Магия нуля (СИ) - Абрамыч Степан. Страница 14
Домик, в котором находилась описанная выше кухня, стоял в деревне Терка, находившейся в 8 километрах от города. Сам Санмортилонгиандроапль находился на небольшом островке, так что такое расстояние между каменными джунглями и селами не было чем-то странным. Люди преимущественно жили на блага земли, некоторые уезжали в город или даже за его пределы. По идее, главная проблема деревни, а именно плохая инфраструктура, отсутствовала, так что никто из жителей не горел идеей перестройки этого уютного места.

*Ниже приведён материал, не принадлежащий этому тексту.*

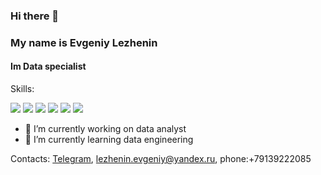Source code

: ### Hi there 👋
### My name is Evgeniy Lezhenin

#### Im Data specialist

Skills: 

<img src="https://img.shields.io/badge/Python-FFFFFF?style=for-the-badge&logo=python&logoColor=3776AB"> <img src="https://img.shields.io/badge/postgresql-FFFFFF?style=for-the-badge&logo=postgresql&logoColor=4169E1"> <img src="https://img.shields.io/badge/microsoftsqlserver-FFFFFF?style=for-the-badge&logo=microsoftsqlserver&logoColor=CC2927"> <img src="https://img.shields.io/badge/powerbi-FFFFFF?style=for-the-badge&logo=powerbi&logoColor=F2C811"> <img src="https://img.shields.io/badge/tableau-FFFFFF?style=for-the-badge&logo=tableau&logoColor=E97627"> <img src="https://img.shields.io/badge/Airflow-FFFFFF?style=for-the-badge&logo=apacheairflow&logoColor=FF0000">



- 🔭 I’m currently working on data analyst 
- 🌱 I’m currently learning data engineering

Contacts: [Telegram](https://t.me/Evge_L), [lezhenin.evgeniy@yandex.ru](mailto:lezhenin.evgeniy@yandex.ru), phone:+79139222085
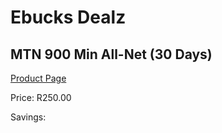 
# Ebucks Dealz
## MTN 900 Min All-Net (30 Days)
[Product Page](https://www.ebucks.com/web/shop/productSelected.do?prodId=1194754813&catId=300)

Price: R250.00

Savings: 


	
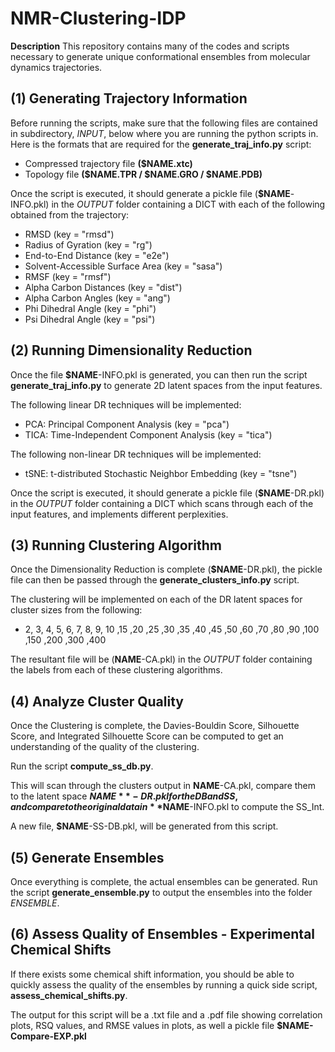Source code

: # NMR-Clustering-IDP
**Description** This repository contains many of the codes and scripts necessary to generate unique conformational ensembles from molecular dynamics trajectories.

## (1) Generating Trajectory Information

Before running the scripts, make sure that the following files are contained in subdirectory, _INPUT_, below where you are running the python scripts in. Here is the formats that are required for the **generate_traj_info.py** script:

- Compressed trajectory file **($NAME.xtc)**
- Topology file **($NAME.TPR / $NAME.GRO / $NAME.PDB)**

Once the script is executed, it should generate a pickle file (**$NAME**-INFO.pkl) in the _OUTPUT_ folder containing a DICT with each of the following obtained from the trajectory:

- RMSD (key = "rmsd")
- Radius of Gyration (key = "rg")
- End-to-End Distance (key = "e2e")
- Solvent-Accessible Surface Area (key = "sasa")
- RMSF (key = "rmsf")
- Alpha Carbon Distances (key = "dist")
- Alpha Carbon Angles (key = "ang")
- Phi Dihedral Angle (key = "phi")
- Psi Dihedral Angle (key = "psi")

## (2) Running Dimensionality Reduction

Once the file **$NAME**-INFO.pkl is generated, you can then run the script **generate_traj_info.py** to generate 2D latent spaces from the input features.

The following linear DR techniques will be implemented:
- PCA: Principal Component Analysis (key = "pca")
- TICA: Time-Independent Component Analysis (key = "tica")

The following non-linear DR techniques will be implemented:
- tSNE: t-distributed Stochastic Neighbor Embedding (key = "tsne")

Once the script is executed, it should generate a pickle file (**$NAME**-DR.pkl) in the _OUTPUT_ folder containing a DICT which scans through each of the input features, and implements different perplexities.

## (3) Running Clustering Algorithm

Once the Dimensionality Reduction is complete (**$NAME**-DR.pkl), the pickle file can then be passed through the **generate_clusters_info.py** script.

The clustering will be implemented on each of the DR latent spaces for cluster sizes from the following:
- 2, 3, 4, 5, 6, 7, 8, 9, 10 ,15 ,20 ,25 ,30 ,35 ,40 ,45 ,50 ,60 ,70 ,80 ,90 ,100 ,150 ,200 ,300 ,400

The resultant file will be (**NAME**-CA.pkl) in the _OUTPUT_ folder containing the labels from each of these clustering algorithms.

## (4) Analyze Cluster Quality

Once the Clustering is complete, the Davies-Bouldin Score, Silhouette Score, and Integrated Silhouette Score can be computed to get an understanding of the quality of the clustering.

Run the script **compute_ss_db.py**.

This will scan through the clusters output in **NAME**-CA.pkl, compare them to the latent space **$NAME**-DR.pkl for the DB and SS, and compare to the original data in **$NAME**-INFO.pkl to compute the SS_Int.

A new file, **$NAME**-SS-DB.pkl, will be generated from this script.

## (5) Generate Ensembles

Once everything is complete, the actual ensembles can be generated. Run the script **generate_ensemble.py** to output the ensembles into the folder _ENSEMBLE_.

## (6) Assess Quality of Ensembles - Experimental Chemical Shifts

If there exists some chemical shift information, you should be able to quickly assess the quality of the ensembles by running a quick side script, **assess_chemical_shifts.py**.

The output for this script will be a .txt file and a .pdf file showing correlation plots, RSQ values, and RMSE values in plots, as well a pickle file **$NAME-Compare-EXP.pkl**

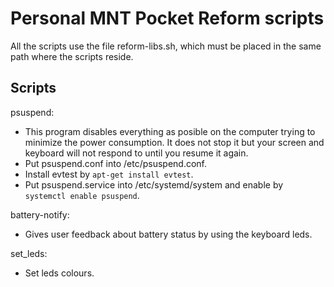 # Personal MNT Pocket Reform scripts

All the scripts use the file reform-libs.sh, which must be placed in the same path where the scripts reside.

## Scripts

psuspend:

- This program disables everything as posible on the computer trying to minimize the power consumption. It does not
  stop it but your screen and keyboard will not respond to until you resume it again.
- Put psuspend.conf into /etc/psuspend.conf.
- Install evtest by `apt-get install evtest`.
- Put psuspend.service into /etc/systemd/system and enable by `systemctl enable psuspend`.

battery-notify:

- Gives user feedback about battery status by using the keyboard leds.

set_leds:

- Set leds colours.
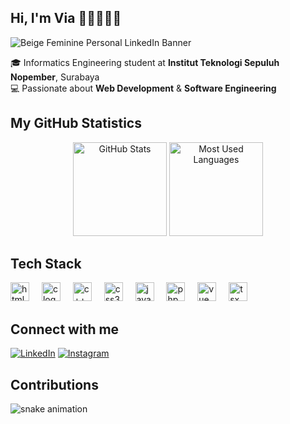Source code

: ## Hi, I'm Via 👋🏻👩🏻‍💻

![Beige Feminine Personal LinkedIn Banner](https://github.com/user-attachments/assets/789895b3-96da-417b-8231-96e8caa34c05)

🎓 Informatics Engineering student at **Institut Teknologi Sepuluh Nopember**, Surabaya  
💻 Passionate about **Web Development** & **Software Engineering** 

## My GitHub Statistics

<div align="center">
  <img height="150" src="https://github-readme-stats.vercel.app/api?username=furstinvia&show_icons=true&theme=radical&count_private=true" alt="GitHub Stats"/>
  <img height="150" src="https://github-readme-stats.vercel.app/api/top-langs/?username=furstinvia&layout=compact&theme=radical" alt="Most Used Languages"/>
</div>

## Tech Stack

<div align="left">
  <img src="https://cdn.jsdelivr.net/gh/devicons/devicon/icons/html5/html5-original.svg" height="30" alt="html5 logo" />
  <img width="12" />
  <img src="https://cdn.jsdelivr.net/gh/devicons/devicon/icons/c/c-original.svg" height="30" alt="c logo" />
  <img width="12" />
  <img src="https://cdn.jsdelivr.net/gh/devicons/devicon/icons/cplusplus/cplusplus-original.svg" height="30" alt="c++ logo" />
  <img width="12" />
  <img src="https://cdn.jsdelivr.net/gh/devicons/devicon/icons/css3/css3-original.svg" height="30" alt="css3 logo" />
  <img width="12" />
  <img src="https://cdn.jsdelivr.net/gh/devicons/devicon/icons/javascript/javascript-original.svg" height="30" alt="javascript logo" />
  <img width="12" />
  <img src="https://cdn.jsdelivr.net/gh/devicons/devicon/icons/php/php-original.svg" height="30" alt="php logo" />
  <img width="12" />
  <img src="https://cdn.jsdelivr.net/gh/devicons/devicon/icons/vuejs/vuejs-original.svg" height="30" alt="vue logo" />
  <img width="12" />
  <img src="https://cdn.jsdelivr.net/gh/devicons/devicon/icons/typescript/typescript-original.svg" height="30" alt="tsx logo" />
</div>

## Connect with me
[![LinkedIn](https://img.shields.io/badge/LinkedIn-%230A66C2.svg?style=for-the-badge&logo=LinkedIn&logoColor=white)](https://linkedin.com/in/furstinaptr)
[![Instagram](https://img.shields.io/badge/Instagram-%23E4405F.svg?style=for-the-badge&logo=Instagram&logoColor=white)](https://instagram.com/furstinaaptr)

## Contributions 

![snake animation](https://github.com/furstinvia/furstinvia/blob/output/github-contribution-grid-snake2.svg)



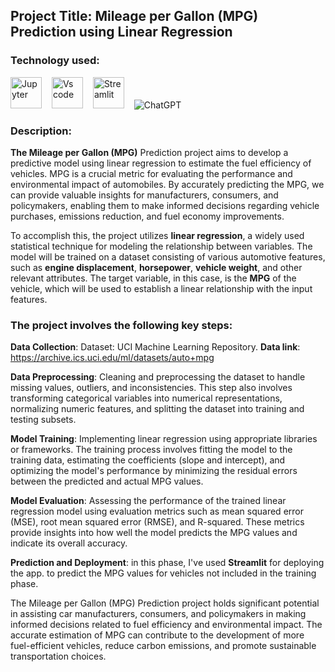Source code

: ## Project Title: Mileage per Gallon (MPG) Prediction using Linear Regression

### Technology used:
<div align ='left'>
<img src ='https://technology.amis.nl/wp-content/uploads/2020/11/image_thumb-27.png', height = "50" alt = 'Jupyter'/><img width='12'/> 
<img src = 'https://cdn.dribbble.com/users/6569/screenshots/16471177/media/8bbfe7fd594073dc6271d5d852c7381a.png', height = "50" alt = 'Vs code'/><img width = '12'/>
<img src = 'https://thomasjpfan.github.io/data-umbrella-2020-streamlit-slides/images/streamlit.png', height = "50" alt = 'Streamlit'/><img width = '12'/>
<img src = 'https://img.uxwing.com/wp-content/themes/uxwing/download/brands-social-media/chatgpt-icon.png', hegith = "50" alt = 'ChatGPT'/><img width = '12'/>
</div>

### Description:
**The Mileage per Gallon (MPG)**  Prediction project aims to develop a predictive model using linear regression to estimate the fuel efficiency of vehicles. MPG is a crucial metric for evaluating the performance and environmental impact of automobiles. By accurately predicting the MPG, we can provide valuable insights for manufacturers, consumers, and policymakers, enabling them to make informed decisions regarding vehicle purchases, emissions reduction, and fuel economy improvements.

To accomplish this, the project utilizes **linear regression**, a widely used statistical technique for modeling the relationship between variables. The model will be trained on a dataset consisting of various automotive features, such as **engine displacement**, **horsepower**, **vehicle weight**, and other relevant attributes. The target variable, in this case, is the **MPG** of the vehicle, which will be used to establish a linear relationship with the input features.

### The project involves the following key steps:

**Data Collection**: Dataset: UCI Machine Learning Repository.  **Data link**: https://archive.ics.uci.edu/ml/datasets/auto+mpg

**Data Preprocessing**: Cleaning and preprocessing the dataset to handle missing values, outliers, and inconsistencies. This step also involves transforming categorical variables into numerical representations, normalizing numeric features, and splitting the dataset into training and testing subsets.

**Model Training**: Implementing linear regression using appropriate libraries or frameworks. The training process involves fitting the model to the training data, estimating the coefficients (slope and intercept), and optimizing the model's performance by minimizing the residual errors between the predicted and actual MPG values.

**Model Evaluation**: Assessing the performance of the trained linear regression model using evaluation metrics such as mean squared error (MSE), root mean squared error (RMSE), and R-squared. These metrics provide insights into how well the model predicts the MPG values and indicate its overall accuracy.

**Prediction and Deployment**: in this phase, I've used **Streamlit** for deploying the app. to predict the MPG values for vehicles not included in the training phase. 

The Mileage per Gallon (MPG) Prediction project holds significant potential in assisting car manufacturers, consumers, and policymakers in making informed decisions related to fuel efficiency and environmental impact. The accurate estimation of MPG can contribute to the development of more fuel-efficient vehicles, reduce carbon emissions, and promote sustainable transportation choices.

Солнце светило пуще обычного, от чего хозяйка иногда жмурилась. Она была высока, одета в фартук и обычное синее платье с какими-то цветами, черты возможно изысканного когда-то лица стерлись в один всеобъемлющий образ матери — ни красоты, ни уродства не было в этих заботливых голубых глазах, самую малость обвисших щеках и прямом носе. Она была педантична в хозяйских делах и сентиментальна в делах душевных. Нельзя было сказать, что она просто держит свой дом в порядке, а детей в сытости — у нее были свои страсти, увлечения, взлеты и полеты. Анна не хотела быть ключевым персонажем, но внимание ей всегда доставалось, как это было и сейчас.
Бром, сопровождаемый детьми, шел мимо деревянных домов с шиферными крышами и пластмассовыми игрушками, которые якобы были куплены в качестве флюгеров, и огородов, на которых либо бегали игривые дети, собирая опадшую сливу, либо копошились в неполотой земле бабки. Увидав мать своих маленьких спутников, он обомлел — росший без матери Бром не знал, как должна выглядеть мать, все, что он знал, что у него ее нет. Ему никогда не рассказывали про материнский образ, но, посмотрев на нее, он тут же понял.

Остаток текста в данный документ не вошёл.